I'm doing a simple tutorial with flink
+ java
using Table API
. What I want to do is really simple - I want to read a csv file from a local filesystem, using a schema and print it out.
The way I'm doing this is this(the code below is compiled from samples from Flink's website tutorial section):
package p1;
import org.apache.flink.table.api.*;
import org.apache.flink.api.java.utils.ParameterTool;
public class CabAggregation {
public static void main(String[] args) throws Exception {
ParameterTool params = ParameterTool.fromArgs(args);
EnvironmentSettings settings = EnvironmentSettings
.newInstance()
.inBatchMode()
.build();
TableEnvironment tableEnv = TableEnvironment.create(settings);
final Schema schema = Schema.newBuilder()
.column("cab_id", DataTypes.INT())
.column("cab_plate", DataTypes.STRING())
.column("cab_make", DataTypes.STRING())
.column("cab_driver", DataTypes.STRING())
.column("active_trip", DataTypes.STRING())
.column("pickup_location", DataTypes.STRING())
.column("target_location", DataTypes.STRING())
.column("num_pass", DataTypes.INT())
.build();
tableEnv.createTemporaryTable("cabs",
TableDescriptor
.forConnector("filesystem")
.schema(schema)
.option("path", "file:///Users/virtual/Downloads/cabs.csv")

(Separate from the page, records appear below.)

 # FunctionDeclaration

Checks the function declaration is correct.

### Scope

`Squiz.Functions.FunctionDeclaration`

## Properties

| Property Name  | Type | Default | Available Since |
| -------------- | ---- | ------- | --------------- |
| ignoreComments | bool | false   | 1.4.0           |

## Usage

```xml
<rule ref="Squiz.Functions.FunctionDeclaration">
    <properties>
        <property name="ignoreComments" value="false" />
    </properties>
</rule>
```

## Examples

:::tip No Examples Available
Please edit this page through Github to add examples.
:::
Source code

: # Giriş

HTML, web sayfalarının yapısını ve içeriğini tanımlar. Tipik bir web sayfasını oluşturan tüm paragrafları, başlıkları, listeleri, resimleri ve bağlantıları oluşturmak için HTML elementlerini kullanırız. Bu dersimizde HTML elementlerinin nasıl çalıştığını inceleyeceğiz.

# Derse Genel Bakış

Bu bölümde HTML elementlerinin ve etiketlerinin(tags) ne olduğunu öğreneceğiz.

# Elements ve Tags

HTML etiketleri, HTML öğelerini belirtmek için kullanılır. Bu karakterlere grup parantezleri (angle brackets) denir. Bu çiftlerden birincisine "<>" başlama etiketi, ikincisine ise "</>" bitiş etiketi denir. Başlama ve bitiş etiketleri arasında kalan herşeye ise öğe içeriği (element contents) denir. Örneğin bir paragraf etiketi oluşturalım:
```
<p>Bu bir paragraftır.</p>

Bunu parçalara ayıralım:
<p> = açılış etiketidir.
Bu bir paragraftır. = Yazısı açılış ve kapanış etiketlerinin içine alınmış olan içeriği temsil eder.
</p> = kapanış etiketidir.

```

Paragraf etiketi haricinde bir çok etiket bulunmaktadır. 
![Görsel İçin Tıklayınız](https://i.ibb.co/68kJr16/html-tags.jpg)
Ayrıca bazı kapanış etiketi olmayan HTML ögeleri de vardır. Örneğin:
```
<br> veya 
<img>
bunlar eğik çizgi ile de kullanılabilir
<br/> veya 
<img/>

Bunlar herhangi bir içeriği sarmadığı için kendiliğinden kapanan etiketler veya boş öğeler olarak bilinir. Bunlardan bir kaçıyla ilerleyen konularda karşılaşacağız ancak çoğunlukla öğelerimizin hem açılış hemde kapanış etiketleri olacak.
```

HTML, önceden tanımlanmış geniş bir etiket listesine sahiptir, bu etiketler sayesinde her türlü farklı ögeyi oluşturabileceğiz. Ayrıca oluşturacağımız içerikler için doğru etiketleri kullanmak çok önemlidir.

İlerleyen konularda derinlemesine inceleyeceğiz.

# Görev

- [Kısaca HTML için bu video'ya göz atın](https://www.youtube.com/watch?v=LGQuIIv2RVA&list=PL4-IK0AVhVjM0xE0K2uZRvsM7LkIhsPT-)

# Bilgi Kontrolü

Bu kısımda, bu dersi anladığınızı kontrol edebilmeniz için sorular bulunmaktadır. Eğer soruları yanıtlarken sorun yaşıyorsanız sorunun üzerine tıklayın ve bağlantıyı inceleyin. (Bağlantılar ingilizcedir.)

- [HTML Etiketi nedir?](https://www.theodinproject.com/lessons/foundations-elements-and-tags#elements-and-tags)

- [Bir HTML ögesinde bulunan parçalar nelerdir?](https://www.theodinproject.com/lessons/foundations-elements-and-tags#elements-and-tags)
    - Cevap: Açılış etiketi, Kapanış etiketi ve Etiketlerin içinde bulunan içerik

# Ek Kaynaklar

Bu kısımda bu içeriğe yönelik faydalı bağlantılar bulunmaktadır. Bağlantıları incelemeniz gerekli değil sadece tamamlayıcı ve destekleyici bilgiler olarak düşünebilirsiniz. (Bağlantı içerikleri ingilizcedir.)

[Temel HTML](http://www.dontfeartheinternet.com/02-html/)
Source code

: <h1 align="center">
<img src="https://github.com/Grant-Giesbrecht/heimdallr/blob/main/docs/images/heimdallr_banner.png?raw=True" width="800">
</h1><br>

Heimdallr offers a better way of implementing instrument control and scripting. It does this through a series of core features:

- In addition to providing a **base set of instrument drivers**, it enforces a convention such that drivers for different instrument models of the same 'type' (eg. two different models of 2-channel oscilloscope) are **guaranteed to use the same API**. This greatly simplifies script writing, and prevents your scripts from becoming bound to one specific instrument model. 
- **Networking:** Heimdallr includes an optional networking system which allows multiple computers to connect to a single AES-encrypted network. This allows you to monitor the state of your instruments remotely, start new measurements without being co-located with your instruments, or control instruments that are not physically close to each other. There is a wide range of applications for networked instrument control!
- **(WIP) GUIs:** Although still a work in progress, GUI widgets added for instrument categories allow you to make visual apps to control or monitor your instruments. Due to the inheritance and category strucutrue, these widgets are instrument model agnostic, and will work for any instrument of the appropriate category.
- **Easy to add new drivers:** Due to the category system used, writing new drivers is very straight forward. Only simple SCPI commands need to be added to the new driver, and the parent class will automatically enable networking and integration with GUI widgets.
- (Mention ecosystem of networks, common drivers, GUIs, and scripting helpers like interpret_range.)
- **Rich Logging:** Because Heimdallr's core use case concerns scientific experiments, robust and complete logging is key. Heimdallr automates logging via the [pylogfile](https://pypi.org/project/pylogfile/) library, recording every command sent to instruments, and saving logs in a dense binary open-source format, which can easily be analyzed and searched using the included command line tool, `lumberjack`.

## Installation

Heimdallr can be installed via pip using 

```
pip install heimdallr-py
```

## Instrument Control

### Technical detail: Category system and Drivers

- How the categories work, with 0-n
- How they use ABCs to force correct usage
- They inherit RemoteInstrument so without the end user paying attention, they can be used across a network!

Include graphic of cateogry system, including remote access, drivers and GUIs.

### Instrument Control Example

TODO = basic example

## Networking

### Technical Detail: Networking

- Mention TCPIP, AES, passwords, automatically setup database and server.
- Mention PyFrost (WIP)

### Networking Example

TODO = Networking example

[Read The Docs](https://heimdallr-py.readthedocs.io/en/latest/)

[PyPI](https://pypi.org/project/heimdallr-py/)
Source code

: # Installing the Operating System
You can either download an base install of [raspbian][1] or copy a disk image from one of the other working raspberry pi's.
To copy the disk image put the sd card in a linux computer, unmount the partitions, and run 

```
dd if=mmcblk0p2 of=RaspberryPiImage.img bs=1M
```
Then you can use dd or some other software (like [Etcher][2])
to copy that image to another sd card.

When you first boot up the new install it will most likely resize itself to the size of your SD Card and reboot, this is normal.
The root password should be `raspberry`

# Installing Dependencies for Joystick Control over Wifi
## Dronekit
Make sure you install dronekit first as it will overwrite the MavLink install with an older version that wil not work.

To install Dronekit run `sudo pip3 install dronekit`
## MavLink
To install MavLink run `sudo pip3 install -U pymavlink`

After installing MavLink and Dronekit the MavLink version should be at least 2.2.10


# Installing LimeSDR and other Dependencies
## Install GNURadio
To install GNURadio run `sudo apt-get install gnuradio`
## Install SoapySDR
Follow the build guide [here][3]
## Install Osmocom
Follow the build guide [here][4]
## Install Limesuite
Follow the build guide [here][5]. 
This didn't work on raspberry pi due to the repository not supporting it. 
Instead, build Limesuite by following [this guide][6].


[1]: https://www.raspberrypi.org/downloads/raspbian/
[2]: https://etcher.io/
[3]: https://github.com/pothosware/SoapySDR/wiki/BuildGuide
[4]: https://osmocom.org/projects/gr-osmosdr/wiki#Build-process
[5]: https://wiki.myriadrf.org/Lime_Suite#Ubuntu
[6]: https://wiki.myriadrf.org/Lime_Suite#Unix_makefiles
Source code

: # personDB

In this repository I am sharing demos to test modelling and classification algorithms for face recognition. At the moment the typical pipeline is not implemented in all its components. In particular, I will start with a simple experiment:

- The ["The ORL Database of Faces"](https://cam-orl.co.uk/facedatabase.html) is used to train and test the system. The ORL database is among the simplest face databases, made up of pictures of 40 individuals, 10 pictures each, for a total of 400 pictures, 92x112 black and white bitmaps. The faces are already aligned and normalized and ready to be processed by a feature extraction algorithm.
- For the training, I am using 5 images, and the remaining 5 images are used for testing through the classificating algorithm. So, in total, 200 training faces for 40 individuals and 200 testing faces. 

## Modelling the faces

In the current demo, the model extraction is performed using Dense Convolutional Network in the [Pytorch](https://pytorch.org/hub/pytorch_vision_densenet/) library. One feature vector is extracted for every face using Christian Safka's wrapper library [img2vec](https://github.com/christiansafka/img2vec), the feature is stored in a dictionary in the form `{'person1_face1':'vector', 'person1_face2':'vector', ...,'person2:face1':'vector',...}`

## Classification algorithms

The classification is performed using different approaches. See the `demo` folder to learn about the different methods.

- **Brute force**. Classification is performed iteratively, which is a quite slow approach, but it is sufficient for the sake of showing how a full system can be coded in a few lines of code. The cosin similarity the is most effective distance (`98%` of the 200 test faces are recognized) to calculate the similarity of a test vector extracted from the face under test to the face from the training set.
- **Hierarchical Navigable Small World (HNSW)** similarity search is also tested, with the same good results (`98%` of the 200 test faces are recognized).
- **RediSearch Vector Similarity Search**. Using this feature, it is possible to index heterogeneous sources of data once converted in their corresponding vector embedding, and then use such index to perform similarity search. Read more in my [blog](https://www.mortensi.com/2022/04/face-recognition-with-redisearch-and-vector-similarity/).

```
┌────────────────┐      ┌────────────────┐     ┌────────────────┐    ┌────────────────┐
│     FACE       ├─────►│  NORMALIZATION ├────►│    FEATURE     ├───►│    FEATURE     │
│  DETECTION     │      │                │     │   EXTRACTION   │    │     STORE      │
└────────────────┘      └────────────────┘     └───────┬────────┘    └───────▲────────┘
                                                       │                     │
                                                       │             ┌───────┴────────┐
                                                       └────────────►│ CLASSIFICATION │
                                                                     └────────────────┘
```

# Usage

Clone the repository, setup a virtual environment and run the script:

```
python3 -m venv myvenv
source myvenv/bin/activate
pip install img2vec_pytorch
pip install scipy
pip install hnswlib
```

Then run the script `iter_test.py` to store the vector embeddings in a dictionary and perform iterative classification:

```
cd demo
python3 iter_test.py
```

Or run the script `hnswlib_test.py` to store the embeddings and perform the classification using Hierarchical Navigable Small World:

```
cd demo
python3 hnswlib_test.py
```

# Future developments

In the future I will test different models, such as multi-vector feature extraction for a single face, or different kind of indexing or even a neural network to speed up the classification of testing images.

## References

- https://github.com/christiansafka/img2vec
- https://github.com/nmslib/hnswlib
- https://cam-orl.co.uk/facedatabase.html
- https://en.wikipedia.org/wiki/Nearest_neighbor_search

.format(FormatDescriptor.forFormat("csv").build())
.build());
Table result = tableEnv.from("cabs").select("*");
result.execute().print();
}
}
Running this gives me this:
Caused by: org.apache.flink.table.api.ValidationException: Could not find any factory for identifier 'filesystem' that implements 'org.apache.flink.table.factories.DynamicTableFactory' in the classpath.

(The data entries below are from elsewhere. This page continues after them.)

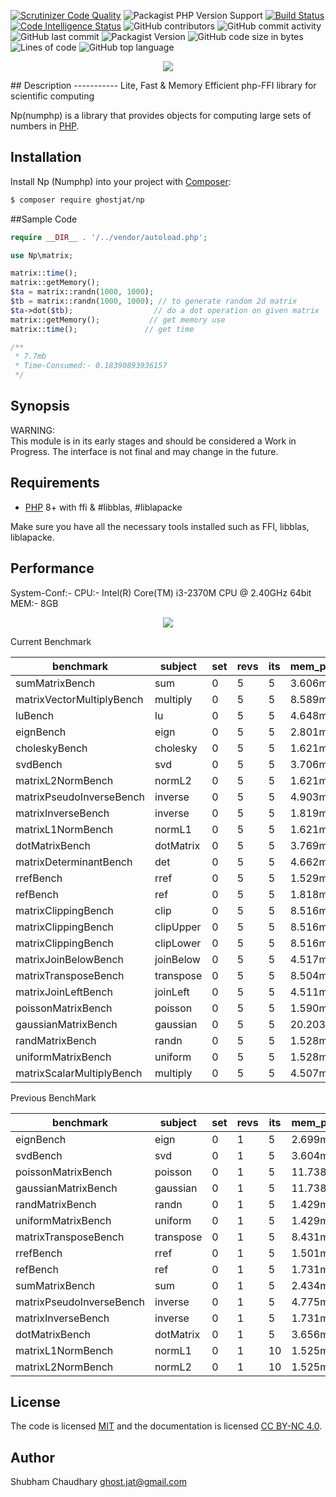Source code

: [![Scrutinizer Code Quality](https://scrutinizer-ci.com/g/ghostjat/Np/badges/quality-score.png?b=main)](https://scrutinizer-ci.com/g/ghostjat/Np/?branch=main)
![Packagist PHP Version Support](https://img.shields.io/packagist/php-v/ghostjat/numphp)
[![Build Status](https://scrutinizer-ci.com/g/ghostjat/Np/badges/build.png?b=main)](https://scrutinizer-ci.com/g/ghostjat/Np/build-status/main)
[![Code Intelligence Status](https://scrutinizer-ci.com/g/ghostjat/Np/badges/code-intelligence.svg?b=main)](https://scrutinizer-ci.com/code-intelligence)
![GitHub contributors](https://img.shields.io/github/contributors/ghostjat/numphp)
![GitHub commit activity](https://img.shields.io/github/commit-activity/m/ghostjat/numphp)
![GitHub last commit](https://img.shields.io/github/last-commit/ghostjat/numphp)
![Packagist Version](https://img.shields.io/packagist/v/ghostjat/numphp)
![GitHub code size in bytes](https://img.shields.io/github/languages/code-size/ghostjat/numphp)
![Lines of code](https://img.shields.io/tokei/lines/github/ghostjat/numphp)
![GitHub top language](https://img.shields.io/github/languages/top/ghostjat/numphp)
<p align="center">
  <img src="https://github.com/ghostjat/numphp/blob/main/numphp.png">
</p>
## Description
   -----------
Lite, Fast &amp; Memory Efficient php-FFI library for scientific computing

Np(numphp) is a library that provides objects for computing large sets of numbers in [PHP](https://php.net).

## Installation
Install Np (Numphp) into your project with [Composer](https://getcomposer.org/):
```sh
$ composer require ghostjat/np
```
##Sample Code
```php
require __DIR__ . '/../vendor/autoload.php';

use Np\matrix;

matrix::time();
matrix::getMemory();
$ta = matrix::randn(1000, 1000);    
$tb = matrix::randn(1000, 1000); // to generate random 2d matrix
$ta->dot($tb);                  // do a dot operation on given matrix
matrix::getMemory();           // get memory use
matrix::time();               // get time

/**
 * 7.7mb
 * Time-Consumed:- 0.18390893936157
 */
```
Synopsis
--------
WARNING:  
This module is in its early stages and should be considered a Work in Progress.
The interface is not final and may change in the future. 

Requirements
------------
- [PHP](https://php.net) 8+ with ffi & #libblas, #liblapacke   

Make sure you have all the necessary tools installed such as FFI, libblas, liblapacke.

Performance
-----------
System-Conf:- 
CPU:- Intel(R) Core(TM) i3-2370M CPU @ 2.40GHz 64bit
MEM:- 8GB

<p align="center">
  <img src="https://github.com/ghostjat/numphp/blob/main/Numphp Benchmarks.png">
</p>

Current Benchmark

| benchmark                 | subject  | set | revs | its | mem_peak | best   | mode   | mean   | worst  | stdev  | rstdev |
|---------------------------|----------|-----|------|-----|----------|--------|--------|--------|--------|--------|--------|
|sumMatrixBench             | sum      | 0   | 5    | 5   | 3.606mb  | 0.014s | 0.014s | 0.015s | 0.015s | 0.000s | ±1.57% |
|matrixVectorMultiplyBench  | multiply | 0   | 5    | 5   | 8.589mb  | 0.070s | 0.071s | 0.071s | 0.071s | 0.000s | ±0.23% |
|luBench                    | lu       | 0   | 5    | 5   | 4.648mb  | 0.064s | 0.065s | 0.065s | 0.068s | 0.001s | ±1.73% |
|eignBench                  | eign     | 0   | 5    | 5   | 2.801mb  | 0.085s | 0.086s | 0.086s | 0.088s | 0.001s | ±1.20% |
|choleskyBench              | cholesky | 0   | 5    | 5   | 1.621mb  | 0.001s | 0.001s | 0.001s | 0.001s | 0.000s | ±0.91% |
|svdBench                   | svd      | 0   | 5    | 5   | 3.706mb  | 0.126s | 0.126s | 0.127s | 0.133s | 0.002s | ±1.72% |
|matrixL2NormBench          | normL2   | 0   | 5    | 5   | 1.621mb  | 0.003s | 0.003s | 0.003s | 0.003s | 0.000s | ±0.18% |
|matrixPseudoInverseBench   | inverse  | 0   | 5    | 5   | 4.903mb  | 0.156s | 0.156s | 0.158s | 0.163s | 0.003s | ±1.87% |
|matrixInverseBench         | inverse  | 0   | 5    | 5   | 1.819mb  | 0.016s | 0.016s | 0.016s | 0.017s | 0.000s | ±1.75% |
|matrixL1NormBench          | normL1   | 0   | 5    | 5   | 1.621mb  | 0.001s | 0.001s | 0.001s | 0.001s | 0.000s | ±0.35% |
|dotMatrixBench             | dotMatrix| 0   | 5    | 5   | 3.769mb  | 0.006s | 0.006s | 0.006s | 0.006s | 0.000s | ±1.40% |
|matrixDeterminantBench     | det      | 0   | 5    | 5   | 4.662mb  | 0.066s | 0.066s | 0.067s | 0.067s | 0.000s | ±0.56% |
|rrefBench                  | rref     | 0   | 5    | 5   | 1.529mb  | 9.227s | 9.271s | 9.309s | 9.427s | 0.072s | ±0.77% |
|refBench                   | ref      | 0   | 5    | 5   | 1.818mb  | 0.007s | 0.008s | 0.008s | 0.008s | 0.000s | ±1.79% |
|matrixClippingBench        | clip     | 0   | 5    | 5   | 8.516mb  | 0.073s | 0.076s | 0.075s | 0.077s | 0.002s | ±2.42% |
|matrixClippingBench        | clipUpper| 0   | 5    | 5   | 8.516mb  | 0.055s | 0.056s | 0.057s | 0.059s | 0.002s | ±3.10% |
|matrixClippingBench        | clipLower| 0   | 5    | 5   | 8.516mb  | 0.055s | 0.058s | 0.057s | 0.059s | 0.002s | ±2.82% |
|matrixJoinBelowBench       | joinBelow| 0   | 5    | 5   | 4.517mb  | 0.027s | 0.027s | 0.027s | 0.028s | 0.000s | ±0.99% |
|matrixTransposeBench       | transpose| 0   | 5    | 5   | 8.504mb  | 0.057s | 0.057s | 0.058s | 0.059s | 0.001s | ±0.92% |
|matrixJoinLeftBench        | joinLeft | 0   | 5    | 5   | 4.511mb  | 0.025s | 0.025s | 0.026s | 0.027s | 0.001s | ±2.18% |
|poissonMatrixBench         | poisson  | 0   | 5    | 5   | 1.590mb  | 0.029s | 0.029s | 0.029s | 0.030s | 0.000s | ±1.63% |
|gaussianMatrixBench        | gaussian | 0   | 5    | 5   | 20.203mb | 0.056s | 0.056s | 0.056s | 0.056s | 0.000s | ±0.65% |
|randMatrixBench            | randn    | 0   | 5    | 5   | 1.528mb  | 0.017s | 0.017s | 0.017s | 0.017s | 0.000s | ±0.48% |
|uniformMatrixBench         | uniform  | 0   | 5    | 5   | 1.528mb  | 0.021s | 0.021s | 0.021s | 0.022s | 0.000s | ±1.16% |
|matrixScalarMultiplyBench  | multiply | 0   | 5    | 5   | 4.507mb  | 0.042s | 0.042s | 0.043s | 0.045s | 0.001s | ±2.01% |

Previous BenchMark

| benchmark                 | subject   | set | revs | its | mem_peak | mode    | rstdev   |
|---------------------------|-----------|-----|------|-----|----------|---------|----------|
| eignBench                 | eign      | 0   | 1    | 5   | 2.699mb  | 0.309s  | ±4.51%   |
| svdBench                  | svd       | 0   | 1    | 5   | 3.604mb  | 0.148s  | ±3.60%   |
| poissonMatrixBench        | poisson   | 0   | 1    | 5   | 11.738mb | 0.105s  | ±7.07%   |
| gaussianMatrixBench       | gaussian  | 0   | 1    | 5   | 11.738mb | 0.112s  | ±17.12%  |
| randMatrixBench           | randn     | 0   | 1    | 5   | 1.429mb  | 0.048s  | ±2.37%   |
| uniformMatrixBench        | uniform   | 0   | 1    | 5   | 1.429mb  | 0.063s  | ±8.16%   |
| matrixTransposeBench      | transpose | 0   | 1    | 5   | 8.431mb  | 0.120s  | ±1.32%   |
| rrefBench                 | rref      | 0   | 1    | 5   | 1.501mb  | 28.513s | ±1.90%   |
| refBench                  | ref       | 0   | 1    | 5   | 1.731mb  | 0.023s  | ±7.24%   |
| sumMatrixBench            | sum       | 0   | 1    | 5   | 2.434mb  | 0.051s  | ±3.59%   |
| matrixPseudoInverseBench  | inverse   | 0   | 1    | 5   | 4.775mb  | 0.222s  | ±13.76%  |
| matrixInverseBench        | inverse   | 0   | 1    | 5   | 1.731mb  | 0.032s  | ±127.50% |
| dotMatrixBench            | dotMatrix | 0   | 1    | 5   | 3.656mb  | 0.013s  | ±27.94%  |
| matrixL1NormBench         | normL1    | 0   | 1    | 10  | 1.525mb  | 0.001s  | ±0.80%   |
| matrixL2NormBench         | normL2    | 0   | 1    | 10  | 1.525mb  | 0.003s  | ±1.63%   |

License
-------
The code is licensed [MIT](LICENSE) and the documentation is licensed [CC BY-NC 4.0](https://creativecommons.org/licenses/by-nc/4.0/).

Author
------
Shubham Chaudhary <ghost.jat@gmail.com>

Available factory identifiers are:
blackhole
datagen
print
Now, it seems evident that somehow CSV is not available as a factory identifier. I can't figure out why.

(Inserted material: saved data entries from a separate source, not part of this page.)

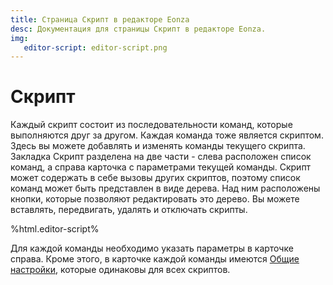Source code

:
 ```yaml
---
title: Страница Скрипт в редакторе Eonza
desc: Документация для страницы Скрипт в редакторе Eonza.
img:
   editor-script: editor-script.png
---
```

# Скрипт

Каждый скрипт состоит из последовательности команд, которые выполняются друг за другом. Каждая команда тоже является скриптом. Здесь вы можете добавлять и изменять команды текущего скрипта. Закладка Скрипт разделена на две части - слева расположен список команд, а справа карточка с параметрами текущей команды. Скрипт может содержать в себе вызовы других скриптов, поэтому список команд может быть  представлен в виде дерева. Над ним расположены кнопки, которые позволяют редактировать это дерево. Вы можете вставлять, передвигать, удалять и отключать скрипты.

%html.editor-script%

Для каждой команды необходимо указать параметры в карточке справа. Кроме этого, в карточке каждой команды имеются [Общие настройки](common-settings.html), которые одинаковы для всех скриптов.
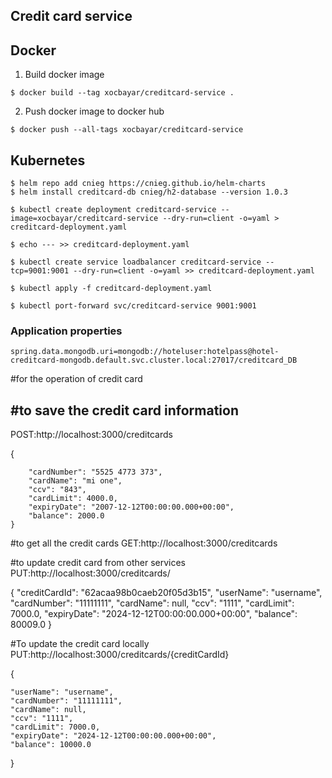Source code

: ## Credit card service

## Docker 

1. Build docker image
```
$ docker build --tag xocbayar/creditcard-service .
```
2. Push docker image to docker hub
```
$ docker push --all-tags xocbayar/creditcard-service
```

## Kubernetes
```
$ helm repo add cnieg https://cnieg.github.io/helm-charts
$ helm install creditcard-db cnieg/h2-database --version 1.0.3

$ kubectl create deployment creditcard-service --image=xocbayar/creditcard-service --dry-run=client -o=yaml > creditcard-deployment.yaml 

$ echo --- >> creditcard-deployment.yaml

$ kubectl create service loadbalancer creditcard-service --tcp=9001:9001 --dry-run=client -o=yaml >> creditcard-deployment.yaml

$ kubectl apply -f creditcard-deployment.yaml

$ kubectl port-forward svc/creditcard-service 9001:9001
```
### Application properties
```
spring.data.mongodb.uri=mongodb://hoteluser:hotelpass@hotel-creditcard-mongodb.default.svc.cluster.local:27017/creditcard_DB
```
#for the operation of credit card

#to save the credit card information
-------------------------
POST:http://localhost:3000/creditcards

{


        "cardNumber": "5525 4773 373",
        "cardName": "mi one",
        "ccv": "843",
        "cardLimit": 4000.0,
        "expiryDate": "2007-12-12T00:00:00.000+00:00",
        "balance": 2000.0
    }

#to get all the credit cards
GET:http://localhost:3000/creditcards


#to update credit card from other services
PUT:http://localhost:3000/creditcards/

{
"creditCardId": "62acaa98b0caeb20f05d3b15",
"userName": "username",
"cardNumber": "11111111",
"cardName": null,
"ccv": "1111",
"cardLimit": 7000.0,
"expiryDate": "2024-12-12T00:00:00.000+00:00",
"balance": 80009.0
}

#To update the credit card locally
PUT:http://localhost:3000/creditcards/{creditCardId}

{

    "userName": "username",
    "cardNumber": "11111111",
    "cardName": null,
    "ccv": "1111",
    "cardLimit": 7000.0,
    "expiryDate": "2024-12-12T00:00:00.000+00:00",
    "balance": 10000.0
}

I'm building the project with maven
.
You'll be needing these dependencies. Have you added them?
<dependency>
<groupId>org.apache.flink</groupId>
<artifactId>flink-connector-files</artifactId>
<version>${flink.version}</version>
</dependency>
<dependency>
<groupId>org.apache.flink</groupId>
<artifactId>flink-csv</artifactId>
<version>${flink.version}</version>
</dependency>